### Assigned task
Collect from the data below each line with "This".

*** Task input Section Begins ***

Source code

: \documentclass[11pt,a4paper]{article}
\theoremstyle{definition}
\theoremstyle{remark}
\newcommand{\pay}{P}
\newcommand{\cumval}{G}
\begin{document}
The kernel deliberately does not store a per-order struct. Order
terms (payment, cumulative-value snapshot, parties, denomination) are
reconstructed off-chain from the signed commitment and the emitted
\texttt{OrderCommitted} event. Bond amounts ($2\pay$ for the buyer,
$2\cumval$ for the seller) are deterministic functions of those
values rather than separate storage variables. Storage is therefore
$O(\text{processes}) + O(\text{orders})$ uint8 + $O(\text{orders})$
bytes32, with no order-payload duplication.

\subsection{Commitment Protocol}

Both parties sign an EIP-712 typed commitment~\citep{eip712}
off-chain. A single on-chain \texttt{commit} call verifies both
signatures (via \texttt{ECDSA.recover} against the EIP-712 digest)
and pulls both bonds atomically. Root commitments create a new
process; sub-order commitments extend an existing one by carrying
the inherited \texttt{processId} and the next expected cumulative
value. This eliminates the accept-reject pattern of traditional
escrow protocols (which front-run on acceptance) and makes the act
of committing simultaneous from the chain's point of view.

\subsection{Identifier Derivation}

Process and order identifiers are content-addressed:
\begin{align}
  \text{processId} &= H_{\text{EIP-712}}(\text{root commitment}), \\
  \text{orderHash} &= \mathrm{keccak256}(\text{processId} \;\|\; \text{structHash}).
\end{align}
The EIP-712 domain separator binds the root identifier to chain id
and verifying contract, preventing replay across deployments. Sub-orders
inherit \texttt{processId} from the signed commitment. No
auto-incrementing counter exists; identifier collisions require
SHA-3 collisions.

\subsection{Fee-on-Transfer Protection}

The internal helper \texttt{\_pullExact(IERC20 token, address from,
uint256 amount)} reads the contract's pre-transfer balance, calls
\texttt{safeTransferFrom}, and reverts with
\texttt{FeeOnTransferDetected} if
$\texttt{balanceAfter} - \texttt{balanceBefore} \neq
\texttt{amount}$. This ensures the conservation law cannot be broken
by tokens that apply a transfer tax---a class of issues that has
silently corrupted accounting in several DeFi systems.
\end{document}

*** Task input Section Ends ***
*** Task input Section Begins ***

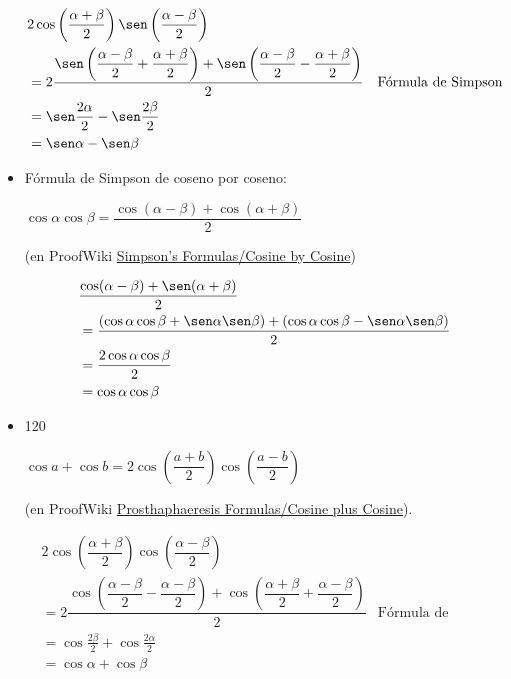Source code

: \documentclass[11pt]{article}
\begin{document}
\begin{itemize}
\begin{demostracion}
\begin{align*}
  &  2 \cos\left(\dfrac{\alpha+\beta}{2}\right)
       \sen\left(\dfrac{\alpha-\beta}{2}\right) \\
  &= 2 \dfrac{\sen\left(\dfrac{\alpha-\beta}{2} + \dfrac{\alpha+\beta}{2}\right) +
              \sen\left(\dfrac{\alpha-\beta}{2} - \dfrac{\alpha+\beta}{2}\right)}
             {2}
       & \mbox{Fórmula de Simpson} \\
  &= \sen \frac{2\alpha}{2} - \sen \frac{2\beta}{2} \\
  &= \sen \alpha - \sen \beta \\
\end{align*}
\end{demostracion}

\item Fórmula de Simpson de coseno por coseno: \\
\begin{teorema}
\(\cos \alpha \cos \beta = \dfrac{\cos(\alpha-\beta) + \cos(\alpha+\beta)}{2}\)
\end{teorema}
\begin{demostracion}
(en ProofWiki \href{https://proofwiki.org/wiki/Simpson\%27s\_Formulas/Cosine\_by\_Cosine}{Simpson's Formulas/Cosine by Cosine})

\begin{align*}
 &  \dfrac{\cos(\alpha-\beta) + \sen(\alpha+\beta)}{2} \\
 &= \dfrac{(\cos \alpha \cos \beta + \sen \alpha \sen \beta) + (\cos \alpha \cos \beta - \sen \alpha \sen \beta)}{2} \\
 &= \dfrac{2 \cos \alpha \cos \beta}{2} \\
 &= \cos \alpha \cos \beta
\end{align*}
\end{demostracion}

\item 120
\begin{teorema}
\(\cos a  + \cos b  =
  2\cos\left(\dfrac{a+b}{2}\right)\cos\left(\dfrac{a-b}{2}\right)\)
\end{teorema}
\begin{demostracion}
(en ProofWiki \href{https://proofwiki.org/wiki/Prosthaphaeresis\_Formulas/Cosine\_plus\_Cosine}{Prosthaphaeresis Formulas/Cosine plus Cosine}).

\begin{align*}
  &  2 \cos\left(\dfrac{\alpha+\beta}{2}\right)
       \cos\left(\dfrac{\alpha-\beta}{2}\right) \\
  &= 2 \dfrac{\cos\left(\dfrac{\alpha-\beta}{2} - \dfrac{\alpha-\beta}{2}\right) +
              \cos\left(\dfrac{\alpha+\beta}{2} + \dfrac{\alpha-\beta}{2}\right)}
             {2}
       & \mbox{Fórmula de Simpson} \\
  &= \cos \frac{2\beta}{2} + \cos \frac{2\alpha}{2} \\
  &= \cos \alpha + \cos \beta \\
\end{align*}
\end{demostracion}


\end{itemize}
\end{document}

*** Task input Section Ends ***

### Solution to the exercise
value. This eliminates the accept-reject pattern of traditional
\texttt{amount}$. This ensures the conservation law cannot be broken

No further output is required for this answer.